- [Work instructions] Below is a listing. Copy each line of it that holds the word "Hybrid".
Start of Records to use
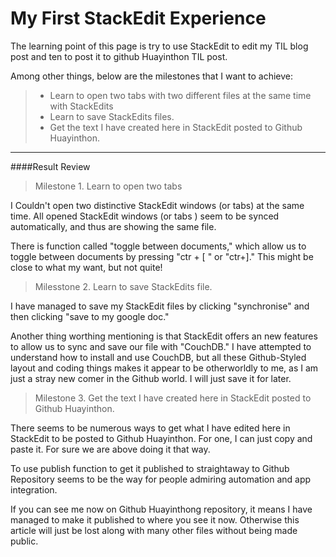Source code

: My First StackEdit Experience
====
 The learning point of this page is try to use StackEdit to edit my TIL blog post and ten to post it to github Huayinthon TIL post.

Among other things, below are the milestones that I want to achieve:   
> - Learn to open two tabs with two different files at the same time with StackEdits 
> - Learn to save StackEdits files. 
> - Get the text I have created here in StackEdit posted to Github Huayinthon. 

---

####Result Review 


>Milestone 1.
Learn to open two tabs

I Couldn't open two distinctive StackEdit windows (or tabs) at the same time. All opened StackEdit windows (or tabs ) seem to be synced automatically, and thus are showing the same file. 

There is function called "toggle between documents," which allow us to toggle between documents by pressing "ctr + [ " or "ctr+]." This might be close to what my want, but not quite!    

>Milesstone 2. 
>Learn to save StackEdits file. 

I have managed to save my StackEdit files by clicking "synchronise" and then clicking "save to my google doc."

Another thing worthing mentioning is that StackEdit offers an new features to allow us to sync and save our file with  "CouchDB."  I have attempted to understand how to install and use CouchDB, but all these Github-Styled layout and coding things makes it appear to be otherworldly to me, as I am just a stray new comer in the Github world. I will just save it for later. 

>Milestone 3. 
>Get the text I have created here in StackEdit posted to Github Huayinthon. 

There seems to be numerous ways to get what I have edited here in StackEdit to be posted to Github Huayinthon. For one, I can just copy and paste it. For sure we are above doing it that way.

To use publish function to get it published to straightaway to Github Repository seems to be the way for people admiring automation and app integration. 

If you can see me now on Github Huayinthong repository, it means I have managed to make it published to where you see it now. Otherwise this article will just be lost along with many other files without being made public.   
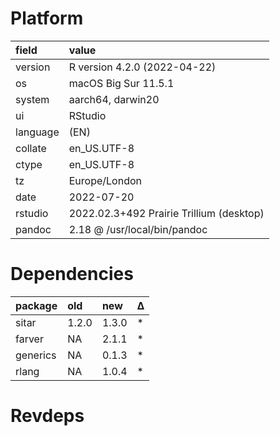 # Platform

|field    |value                                    |
|:--------|:----------------------------------------|
|version  |R version 4.2.0 (2022-04-22)             |
|os       |macOS Big Sur 11.5.1                     |
|system   |aarch64, darwin20                        |
|ui       |RStudio                                  |
|language |(EN)                                     |
|collate  |en_US.UTF-8                              |
|ctype    |en_US.UTF-8                              |
|tz       |Europe/London                            |
|date     |2022-07-20                               |
|rstudio  |2022.02.3+492 Prairie Trillium (desktop) |
|pandoc   |2.18 @ /usr/local/bin/pandoc             |

# Dependencies

|package  |old   |new   |Δ  |
|:--------|:-----|:-----|:--|
|sitar    |1.2.0 |1.3.0 |*  |
|farver   |NA    |2.1.1 |*  |
|generics |NA    |0.1.3 |*  |
|rlang    |NA    |1.0.4 |*  |

# Revdeps

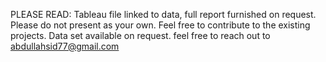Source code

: PLEASE READ:
Tableau file linked to data, full report furnished on request. 
Please do not present as your own. Feel free to contribute to the existing projects. 
Data set available on request. feel free to reach out to abdullahsid77@gmail.com
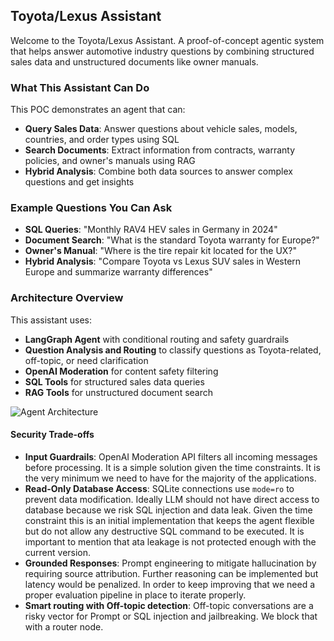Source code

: ## Toyota/Lexus Assistant

Welcome to the Toyota/Lexus Assistant. A proof-of-concept agentic system that helps answer automotive industry questions by combining structured sales data and unstructured documents like owner manuals.

### What This Assistant Can Do

This POC demonstrates an agent that can:

- **Query Sales Data**: Answer questions about vehicle sales, models, countries, and order types using SQL
- **Search Documents**: Extract information from contracts, warranty policies, and owner's manuals using RAG
- **Hybrid Analysis**: Combine both data sources to answer complex questions and get insights

### Example Questions You Can Ask

- **SQL Queries**: "Monthly RAV4 HEV sales in Germany in 2024"
- **Document Search**: "What is the standard Toyota warranty for Europe?"
- **Owner's Manual**: "Where is the tire repair kit located for the UX?"
- **Hybrid Analysis**: "Compare Toyota vs Lexus SUV sales in Western Europe and summarize warranty differences"

### Architecture Overview

This assistant uses:
- **LangGraph Agent** with conditional routing and safety guardrails
- **Question Analysis and Routing** to classify questions as Toyota-related, off-topic, or need clarification
- **OpenAI Moderation** for content safety filtering
- **SQL Tools** for structured sales data queries
- **RAG Tools** for unstructured document search

![Agent Architecture](https://rag-reference-demo.onrender.com/public/agent_architecture.png)

#### Security Trade-offs

- **Input Guardrails**: OpenAI Moderation API filters all incoming messages before processing. It is a simple solution given the time constraints. It is the very minimum we need to have for the majority of the applications.
- **Read-Only Database Access**: SQLite connections use `mode=ro` to prevent data modification. Ideally LLM should not have direct access to database because we risk SQL injection and data leak. Given the time constraint this is an initial implementation that keeps the agent flexible but do not allow any destructive SQL command to be executed. It is important to mention that ata leakage is not protected enough with the current version.
- **Grounded Responses**: Prompt engineering to mitigate hallucination by requiring source attribution. Further reasoning can be implemented but latency would be penalized. In order to keep improving that we need a proper evaluation pipeline in place to iterate properly.
- **Smart routing with Off-topic detection**: Off-topic conversations are a risky vector for Prompt or SQL injection and jailbreaking. We block that with a router node.
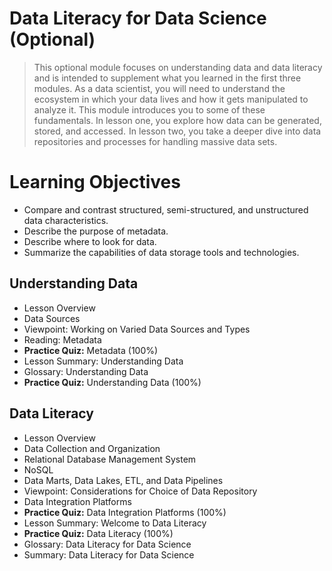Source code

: # Data Literacy for Data Science (Optional)
>This optional module focuses on understanding data and data literacy and is intended to supplement what you learned in the first three modules. As a data scientist, you will need to understand the ecosystem in which your data lives and how it gets manipulated to analyze it. This module introduces you to some of these fundamentals. In lesson one, you explore how data can be generated, stored, and accessed.  In lesson two, you take a deeper dive into data repositories and processes for handling massive data sets.
# Learning Objectives
- Compare and contrast structured, semi-structured, and unstructured data characteristics.
- Describe the purpose of metadata.
- Describe where to look for data.
- Summarize the capabilities of data storage tools and technologies.
## Understanding Data
- Lesson Overview
- Data Sources
- Viewpoint: Working on Varied Data Sources and Types
- Reading: Metadata
- **Practice Quiz:** Metadata (100%)
- Lesson Summary: Understanding Data
- Glossary: Understanding Data
- **Practice Quiz:** Understanding Data (100%)

## Data Literacy
- Lesson Overview
- Data Collection and Organization
- Relational Database Management System
- NoSQL
- Data Marts, Data Lakes, ETL, and Data Pipelines
- Viewpoint: Considerations for Choice of Data Repository
- Data Integration Platforms
- **Practice Quiz:** Data Integration Platforms (100%)
- Lesson Summary: Welcome to Data Literacy
- **Practice Quiz:** Data Literacy (100%)
- Glossary: Data Literacy for Data Science
- Summary: Data Literacy for Data Science

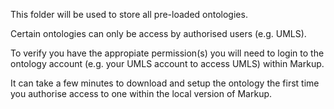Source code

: This folder will be used to store all pre-loaded ontologies.

Certain ontologies can only be access by authorised users (e.g. UMLS).

To verify you have the appropiate permission(s) you will need to login to the ontology account (e.g. your UMLS account to access UMLS) within Markup.

It can take a few minutes to download and setup the ontology the first time you authorise access to one within the local version of Markup.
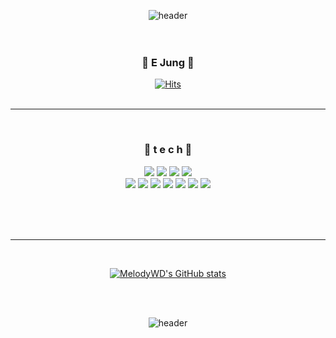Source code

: <div align=center>

<!--헤더-->
![header](https://capsule-render.vercel.app/api?type=slice&color=0:dfcbf5,100:856aa3&height=400&text=Welcome!&fontColor=d9ba4a&rotate=25&fontAlign=75&fontAlignY=45.5&animation=twinkling&desc=This%20is%20my%20github.&descAlign=20&descAlignY=52.4)
<br><br><br>

<!--자기소개-->
### 💙 E Jung 💙
[![Hits](https://hits.seeyoufarm.com/api/count/incr/badge.svg?url=https%3A%2F%2Fgithub.com%2FMelodyYD&count_bg=%2342B4E6&title_bg=%23555555&icon=&icon_color=%23E7E7E7&title=visit&edge_flat=false)](https://hits.seeyoufarm.com)
<br><br>

---
<br>

<!--보유 기술-->
### 🌱 t e c h 🌱<br>
<!-- OS -->
<img src="https://img.shields.io/badge/Cisco-1BA0D7?style=flat&logo=Cisco&logoColor=white"/>
<img src="https://img.shields.io/badge/Linux-FCC624?style=flat&logo=Linux&logoColor=white"/>
<img src="https://img.shields.io/badge/QNAP-0C2E82?style=flat&logo=QNAP&logoColor=white"/>
<img src="https://img.shields.io/badge/Windows-0078D6?style=flat&logo=&logoColor=white"/>
              <!--
              ![](https://img.shields.io/badge/Cent%20OS-262577?style=for-the-badge&logo=CentOS&logoColor=white)
              ![](https://img.shields.io/badge/Linux-FCC624?style=for-the-badge&logo=linux&logoColor=black)
              ![](https://img.shields.io/badge/Red%20Hat-EE0000?style=for-the-badge&logo=redhat&logoColor=white)
              ![](https://img.shields.io/badge/Windows-0078D6?style=for-the-badge&logo=windows&logoColor=white)
              -->
<br>
<!-- 언어 -->
<!-- <img src="https://img.shields.io/badge/아이콘내용-바탕색?style=flat&logo=로고이름&logoColor=white"/> -->
<img src="https://img.shields.io/badge/C-A8B9CC?style=flat&logo=C&logoColor=white"/>
<img src="https://img.shields.io/badge/HTML5-E34F26?style=flat&logo=HTML5&logoColor=white" />
<img src="https://img.shields.io/badge/CSS3-1572B6?style=flat&logo=CSS3&logoColor=white" />
<img src="https://img.shields.io/badge/Java-007396?style=flat&logo=Java&logoColor=white" />
<img src="https://img.shields.io/badge/javascript-F7DF1E?style=flat&logo=javascript&logoColor=white" />
<img src="https://img.shields.io/badge/python-3776AB?style=flat&logo=python&logoColor=white"/>
<img src="https://img.shields.io/badge/Microsoft SQL Server-CC2927?style=flat&logo=&logoColor=white"/>

<br>



<br><br>
<br>

---

<br>

<!--내 능력치-->
[![MelodyWD's GitHub stats](https://github-readme-stats.vercel.app/api?username=MelodyWD)](https://github.com/anuraghazra/github-readme-stats)

<br>

<br>

<!-- 헤더 마무리 -->
![header](https://capsule-render.vercel.app/api?type=slice&section=footer&color=0:856aa3,100:dfcbf5&height=400)

<!--
## Hi there 👋
---

### 안녕하세요! 저는 윤이정입니다😎
-->

<!--
![](https://img.shields.io/badge/HTML-239120?style=for-the-badge&logo=html5&logoColor=white)
![](https://img.shields.io/badge/CSS-239120?&style=for-the-badge&logo=css3&logoColor=white)
![](https://img.shields.io/badge/C-00599C?style=for-the-badge&logo=c&logoColor=white)
![](https://img.shields.io/badge/Python-3776AB?style=for-the-badge&logo=python&logoColor=white)
![](https://img.shields.io/badge/Java-ED8B00?style=for-the-badge&logo=openjdk&logoColor=white)
![](https://img.shields.io/badge/JavaScript-F7DF1E?style=for-the-badge&logo=JavaScript&logoColor=white)
![](https://img.shields.io/badge/Microsoft_SQL_Server-CC2927?style=for-the-badge&logo=microsoft-sql-server&logoColor=white)
-->
</div>
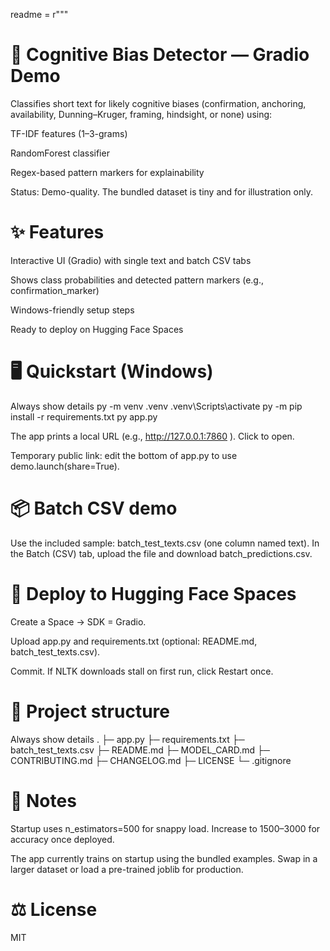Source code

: readme = r"""

# 🧠 Cognitive Bias Detector — Gradio Demo

Classifies short text for likely cognitive biases (confirmation, anchoring, availability, Dunning–Kruger, framing, hindsight, or none) using:

TF-IDF features (1–3-grams)

RandomForest classifier

Regex-based pattern markers for explainability

Status: Demo-quality. The bundled dataset is tiny and for illustration only.

# ✨ Features

Interactive UI (Gradio) with single text and batch CSV tabs

Shows class probabilities and detected pattern markers (e.g., confirmation_marker)

Windows-friendly setup steps

Ready to deploy on Hugging Face Spaces

# 🖥️ Quickstart (Windows)
Always show details
py -m venv .venv
.venv\Scripts\activate
py -m pip install -r requirements.txt
py app.py


The app prints a local URL (e.g., http://127.0.0.1:7860
). Click to open.

Temporary public link: edit the bottom of app.py to use demo.launch(share=True).

# 📦 Batch CSV demo

Use the included sample: batch_test_texts.csv (one column named text).
In the Batch (CSV) tab, upload the file and download batch_predictions.csv.

# 🚀 Deploy to Hugging Face Spaces

Create a Space → SDK = Gradio.

Upload app.py and requirements.txt (optional: README.md, batch_test_texts.csv).

Commit. If NLTK downloads stall on first run, click Restart once.

# 🧩 Project structure
Always show details
.
├─ app.py
├─ requirements.txt
├─ batch_test_texts.csv
├─ README.md
├─ MODEL_CARD.md
├─ CONTRIBUTING.md
├─ CHANGELOG.md
├─ LICENSE
└─ .gitignore

# 🧪 Notes

Startup uses n_estimators=500 for snappy load. Increase to 1500–3000 for accuracy once deployed.

The app currently trains on startup using the bundled examples. Swap in a larger dataset or load a pre-trained joblib for production.

# ⚖️ License

MIT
End of Records to use
- [Task result]
- **Hybrid Analysis**: Combine both data sources to answer complex questions and get insights
- **Hybrid Analysis**: "Compare Toyota vs Lexus SUV sales in Western Europe and summarize warranty differences"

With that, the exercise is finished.